### Exercise details
The records below must be reproduced exactly, excluding any pictures.

### Task data

***

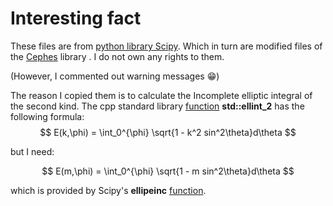 # Interesting fact

These files are from [python library Scipy](https://github.com/scipy/scipy/tree/main/scipy/special/cephes). Which in turn are modified files of the [Cephes](https://www.netlib.org/cephes/) library . I do not own any rights to them.

(However, I commented out warning messages :grin:)

The reason I copied them is to calculate the Incomplete elliptic integral of the second kind.
The cpp standard library [function](https://en.cppreference.com/w/cpp/numeric/special_functions/ellint_2) **std::ellint_2** has the following formula:
$$
E(k,\phi)  =  \int_0^{\phi}  \sqrt{1  -  k^2  sin^2\theta}d\theta
$$

but I need:

$$
E(m,\phi)  =  \int_0^{\phi}  \sqrt{1  -  m  sin^2\theta}d\theta
$$

which is provided by Scipy's **ellipeinc** [function](https://docs.scipy.org/doc/scipy/reference/generated/scipy.special.ellipeinc.html#scipy.special.ellipeinc).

***

### Result
 # Interesting fact

These files are from [python library Scipy](https://github.com/scipy/scipy/tree/main/scipy/special/cephes). Which in turn are modified files of the [Cephes](https://www.netlib.org/cephes/) library . I do not own any rights to them.

(However, I commented out warning messages :grin:)

The reason I copied them is to calculate the Incomplete elliptic integral of the second kind.
The cpp standard library [function](https://en.cppreference.com/w/cpp/numeric/special_functions/ellint_2) **std::ellint_2** has the following formula:
$$
E(k,\phi)  =  \int_0^{\phi}  \sqrt{1  -  k^2  sin^2\theta}d\theta
$$

but I need:

$$
E(m,\phi)  =  \int_0^{\phi}  \sqrt{1  -  m  sin^2\theta}d\theta
$$

which is provided by Scipy's **ellipeinc** [function](https://docs.scipy.org/doc/scipy/reference/generated/scipy.special.ellipeinc.html#scipy.special.ellipeinc).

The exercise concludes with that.